Anya has been farming for 6 years, and now works at a hydroponic farm in Brooklyn, NY that grows in shipping containers. She was the farm manager at a production farm in VA for 3 years, and has dirt farmed in NY state and PA, as well.
Plants are slow and nature is slow; you are forced to learn slowly, and something that I always think about now that I am farming indoors with grow lights is how many more chances we get to try something than someone farming outside.
When you’re farming, say, winter squash, you get one shot a year to do a good job at it.
There is something kind of amazing about the rush, adrenaline, thrill – one shot to grow this and do it differently than last year.
You’re pouring over your notes – ‘it was hot that day, what can I do better, it was dry that day we planted’. You are trying to improve on something you did 365 days ago.
Now, farming indoors, we have shorter growing crops and more chances to do it right, but then there are all these variables that are out of your control.
Those variables that make you feel so insane are the things that keep you coming back. It’s exciting to have to work with things that are out of your hands.
It’s humbling. no matter how hard you work sometimes, you’re still going to have a deer eat your whole field of lettuce.
A lot of times people who own farms are not doing the actual farming part of farming – they don’t really understand:
- how hard it is
- how emotional it is
- how unfair it is that the people who do this work are seen and treated the way they are -treated as lower class citizens because they aren’t paid anything because it’s not seen as skilled work.

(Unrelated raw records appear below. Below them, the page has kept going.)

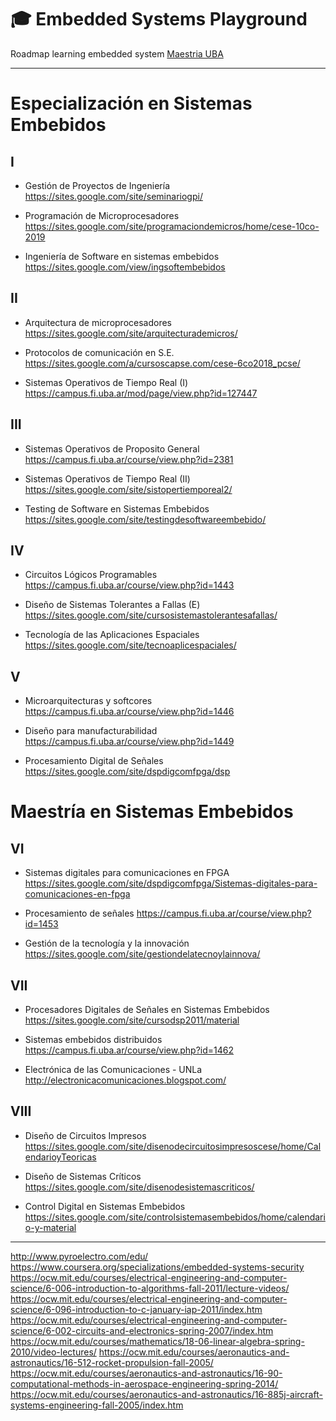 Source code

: # 🎓 Embedded Systems Playground
Roadmap learning embedded system [Maestria UBA](http://laboratorios.fi.uba.ar/lse/maestria.html)
_________
# Especialización en Sistemas Embebidos 
## I 
* Gestión de Proyectos de Ingeniería 
https://sites.google.com/site/seminariogpi/

* Programación de Microprocesadores
https://sites.google.com/site/programaciondemicros/home/cese-10co-2019

* Ingeniería de Software en sistemas embebidos
https://sites.google.com/view/ingsoftembebidos

## II
* Arquitectura de microprocesadores
https://sites.google.com/site/arquitecturademicros/

* Protocolos de comunicación en S.E.
https://sites.google.com/a/cursoscapse.com/cese-6co2018_pcse/

* Sistemas Operativos de Tiempo Real (I)
https://campus.fi.uba.ar/mod/page/view.php?id=127447

## III
* Sistemas Operativos de Proposito General
https://campus.fi.uba.ar/course/view.php?id=2381

* Sistemas Operativos de Tiempo Real (II)
https://sites.google.com/site/sistopertiemporeal2/

* Testing de Software en Sistemas Embebidos
https://sites.google.com/site/testingdesoftwareembebido/

## IV
* Circuitos Lógicos Programables
https://campus.fi.uba.ar/course/view.php?id=1443

* Diseño de Sistemas Tolerantes a Fallas (E)
https://sites.google.com/site/cursosistemastolerantesafallas/

* Tecnología de las Aplicaciones Espaciales
https://sites.google.com/site/tecnoaplicespaciales/

## V
* Microarquitecturas y softcores
https://campus.fi.uba.ar/course/view.php?id=1446

* Diseño para manufacturabilidad
https://campus.fi.uba.ar/course/view.php?id=1449

* Procesamiento Digital de Señales 
https://sites.google.com/site/dspdigcomfpga/dsp

# Maestría en Sistemas Embebidos
## VI 
* Sistemas digitales para comunicaciones en FPGA
https://sites.google.com/site/dspdigcomfpga/Sistemas-digitales-para-comunicaciones-en-fpga

* Procesamiento de señales
https://campus.fi.uba.ar/course/view.php?id=1453

* Gestión de la tecnología y la innovación
https://sites.google.com/site/gestiondelatecnoylainnova/

## VII
* Procesadores Digitales de Señales en Sistemas Embebidos 
https://sites.google.com/site/cursodsp2011/material

* Sistemas embebidos distribuidos
https://campus.fi.uba.ar/course/view.php?id=1462

* Electrónica de las Comunicaciones - UNLa
http://electronicacomunicaciones.blogspot.com/

## VIII
* Diseño de Circuitos Impresos
https://sites.google.com/site/disenodecircuitosimpresoscese/home/CalendarioyTeoricas

* Diseño de Sistemas Críticos
https://sites.google.com/site/disenodesistemascriticos/

* Control Digital en Sistemas Embebidos
https://sites.google.com/site/controlsistemasembebidos/home/calendario-y-material

___________

http://www.pyroelectro.com/edu/
https://www.coursera.org/specializations/embedded-systems-security
https://ocw.mit.edu/courses/electrical-engineering-and-computer-science/6-006-introduction-to-algorithms-fall-2011/lecture-videos/
https://ocw.mit.edu/courses/electrical-engineering-and-computer-science/6-096-introduction-to-c-january-iap-2011/index.htm
https://ocw.mit.edu/courses/electrical-engineering-and-computer-science/6-002-circuits-and-electronics-spring-2007/index.htm
https://ocw.mit.edu/courses/mathematics/18-06-linear-algebra-spring-2010/video-lectures/
https://ocw.mit.edu/courses/aeronautics-and-astronautics/16-512-rocket-propulsion-fall-2005/
https://ocw.mit.edu/courses/aeronautics-and-astronautics/16-90-computational-methods-in-aerospace-engineering-spring-2014/
https://ocw.mit.edu/courses/aeronautics-and-astronautics/16-885j-aircraft-systems-engineering-fall-2005/index.htm
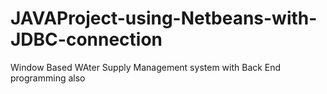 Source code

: # JAVAProject-using-Netbeans-with-JDBC-connection
Window Based WAter Supply Management system with Back End programming also
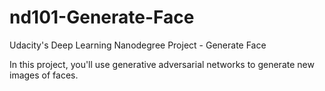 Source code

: # nd101-Generate-Face
Udacity's Deep Learning Nanodegree Project - Generate Face

In this project, you'll use generative adversarial networks to generate new images of faces.
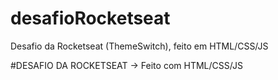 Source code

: # desafioRocketseat
Desafio da Rocketseat (ThemeSwitch), feito em HTML/CSS/JS

#DESAFIO DA ROCKETSEAT
-> Feito com HTML/CSS/JS
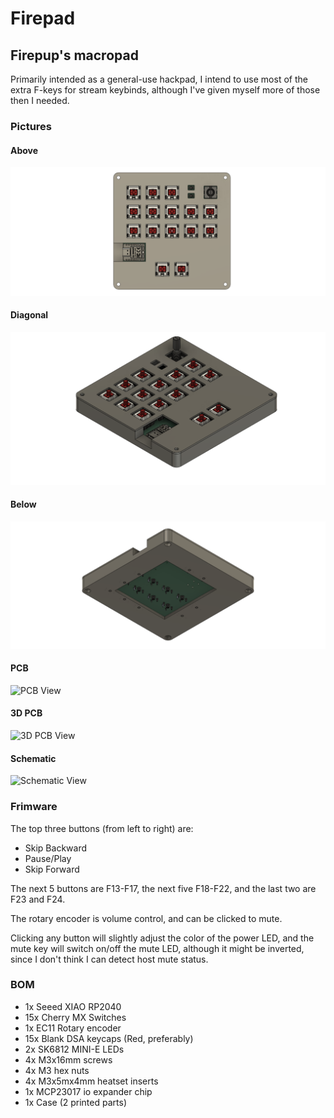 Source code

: # Firepad
## Firepup's macropad

Primarily intended as a general-use hackpad, I intend to use most of the extra F-keys for stream keybinds, although I've given myself more of those then I needed.

### Pictures

#### Above
![Above View](firepad-assets/firepad-above.png)
#### Diagonal
![Diagonal View](firepad-assets/firepad-diagonal.png)
#### Below
![Below View](firepad-assets/firepad-below.png)
#### PCB
![PCB View](firepad-assets/firepad-pcb.png)
#### 3D PCB
![3D PCB View](firepad-assets/firepad-pcb-3D.png)
#### Schematic
![Schematic View](firepad-assets/firepad-schematic.png)

### Frimware

The top three buttons (from left to right) are:
- Skip Backward
- Pause/Play
- Skip Forward

The next 5 buttons are F13-F17, the next five F18-F22, and the last two are F23 and F24.

The rotary encoder is volume control, and can be clicked to mute.

Clicking any button will slightly adjust the color of the power LED, and the mute key will switch on/off the mute LED, although it might be inverted, since I don't think I can detect host mute status.

### BOM
- 1x Seeed XIAO RP2040
- 15x Cherry MX Switches
- 1x EC11 Rotary encoder
- 15x Blank DSA keycaps (Red, preferably)
- 2x SK6812 MINI-E LEDs
- 4x M3x16mm screws
- 4x M3 hex nuts
- 4x M3x5mx4mm heatset inserts
- 1x MCP23017 io expander chip
- 1x Case (2 printed parts)
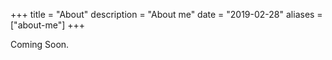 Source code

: +++
title = "About"
description = "About me"
date = "2019-02-28"
aliases = ["about-me"]
+++

Coming Soon.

As if it doesn’t require attention to detail, stamina, experience. There is so much ignorance and discrediting people who have farm experience as if they probably don’t know anything.
I want to advocate for the people who are in this industry.
How can we care so much about farm to table, care so much about organic whatever, and care so little about the work and knowledge that goes into making that food, too?
There is very little visibility, and I feel dedicated to creating that visibility. I want to make people see the value.
I look around NYC and there are construction workers everywhere – they go through apprenticeship programs, get an hourly wage, health insurance – because what they are doing is dangerous work. They are benefiting the city, fixing things.
I don’t see the difference between that type of work and farming.
If something on the subway is broken versus growing food. Both are benefiting society.
People who work on farms often aren’t supported by society in that way.